» What the exercise asks:
For the records below, report how many lines include "Installation", with no accompanying text.
++++
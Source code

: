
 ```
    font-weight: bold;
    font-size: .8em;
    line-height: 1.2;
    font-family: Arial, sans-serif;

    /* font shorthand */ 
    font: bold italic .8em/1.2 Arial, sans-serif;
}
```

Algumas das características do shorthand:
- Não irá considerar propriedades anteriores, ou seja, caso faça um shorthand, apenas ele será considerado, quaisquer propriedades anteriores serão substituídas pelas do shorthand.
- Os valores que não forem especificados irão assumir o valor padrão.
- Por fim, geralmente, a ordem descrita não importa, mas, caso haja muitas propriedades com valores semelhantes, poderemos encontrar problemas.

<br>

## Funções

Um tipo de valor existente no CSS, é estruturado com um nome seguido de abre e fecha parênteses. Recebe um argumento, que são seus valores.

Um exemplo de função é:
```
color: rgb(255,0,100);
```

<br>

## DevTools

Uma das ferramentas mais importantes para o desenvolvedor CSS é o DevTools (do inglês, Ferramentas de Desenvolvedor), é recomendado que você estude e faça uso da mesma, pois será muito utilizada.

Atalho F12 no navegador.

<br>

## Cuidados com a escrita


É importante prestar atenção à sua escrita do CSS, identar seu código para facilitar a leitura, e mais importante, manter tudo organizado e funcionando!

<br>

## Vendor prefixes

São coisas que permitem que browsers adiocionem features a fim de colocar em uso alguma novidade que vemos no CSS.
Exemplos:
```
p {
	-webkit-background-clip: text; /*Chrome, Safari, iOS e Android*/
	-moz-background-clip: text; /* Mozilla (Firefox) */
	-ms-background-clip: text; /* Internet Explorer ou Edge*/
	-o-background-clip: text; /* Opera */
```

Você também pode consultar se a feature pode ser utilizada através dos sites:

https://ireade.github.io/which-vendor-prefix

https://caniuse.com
++++
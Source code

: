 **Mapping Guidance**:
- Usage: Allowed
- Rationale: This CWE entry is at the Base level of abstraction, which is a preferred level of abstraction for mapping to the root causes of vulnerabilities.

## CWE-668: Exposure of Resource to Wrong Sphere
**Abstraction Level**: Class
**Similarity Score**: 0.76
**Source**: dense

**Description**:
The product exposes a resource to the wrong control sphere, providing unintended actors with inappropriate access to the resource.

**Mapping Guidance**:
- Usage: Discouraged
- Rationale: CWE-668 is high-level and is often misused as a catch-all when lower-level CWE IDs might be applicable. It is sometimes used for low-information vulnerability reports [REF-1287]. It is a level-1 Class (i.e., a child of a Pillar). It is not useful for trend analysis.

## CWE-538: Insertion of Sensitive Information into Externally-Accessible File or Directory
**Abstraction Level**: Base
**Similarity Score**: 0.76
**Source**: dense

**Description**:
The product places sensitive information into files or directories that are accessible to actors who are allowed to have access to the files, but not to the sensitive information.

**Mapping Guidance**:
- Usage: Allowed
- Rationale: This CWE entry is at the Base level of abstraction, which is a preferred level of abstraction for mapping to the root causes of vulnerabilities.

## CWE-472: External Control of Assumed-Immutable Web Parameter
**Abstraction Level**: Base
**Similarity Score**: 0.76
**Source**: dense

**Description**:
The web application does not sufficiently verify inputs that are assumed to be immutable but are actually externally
++++
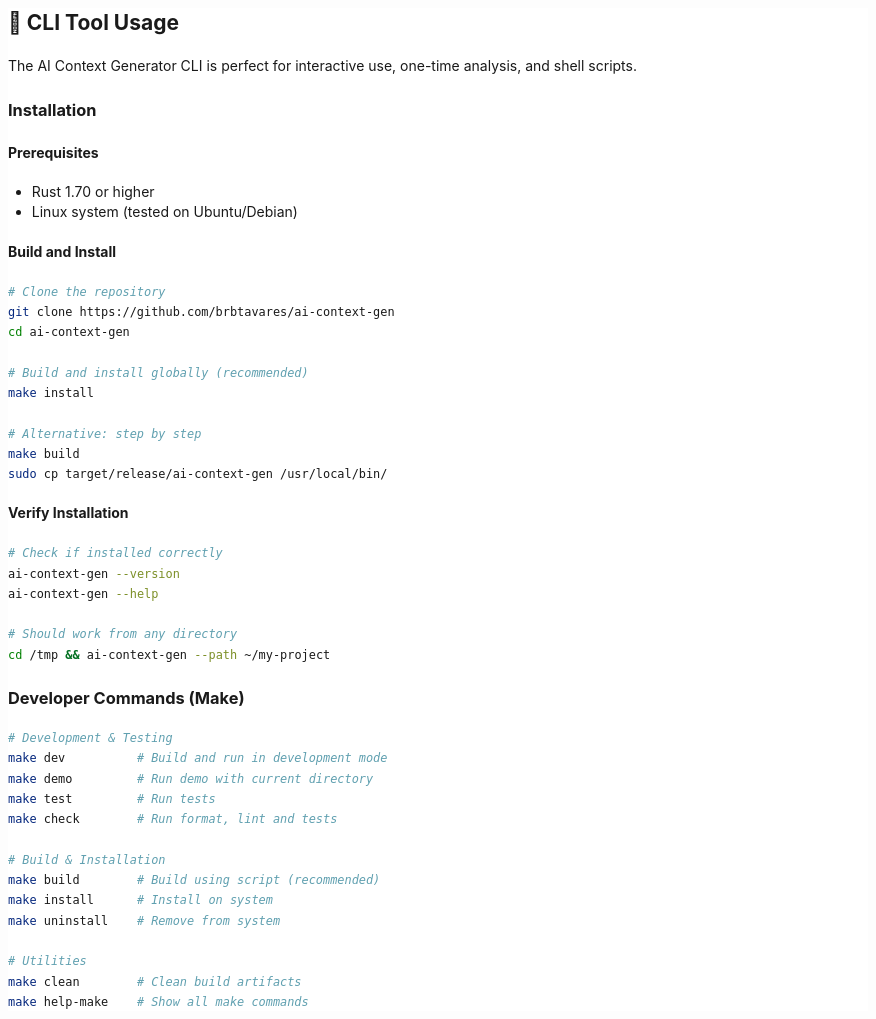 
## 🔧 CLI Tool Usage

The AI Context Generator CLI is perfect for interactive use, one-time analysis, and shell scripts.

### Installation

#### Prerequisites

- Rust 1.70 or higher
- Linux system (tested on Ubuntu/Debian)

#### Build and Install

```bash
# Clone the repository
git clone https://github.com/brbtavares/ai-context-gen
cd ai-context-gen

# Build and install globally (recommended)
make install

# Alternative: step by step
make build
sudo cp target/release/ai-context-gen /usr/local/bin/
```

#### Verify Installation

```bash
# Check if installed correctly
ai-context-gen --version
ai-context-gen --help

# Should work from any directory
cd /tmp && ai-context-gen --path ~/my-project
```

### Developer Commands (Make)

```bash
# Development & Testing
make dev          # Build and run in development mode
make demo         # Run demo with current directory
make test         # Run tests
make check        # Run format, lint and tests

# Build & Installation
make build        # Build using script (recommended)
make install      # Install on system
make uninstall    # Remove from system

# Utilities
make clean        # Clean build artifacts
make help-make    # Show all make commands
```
++++
» Task output:
3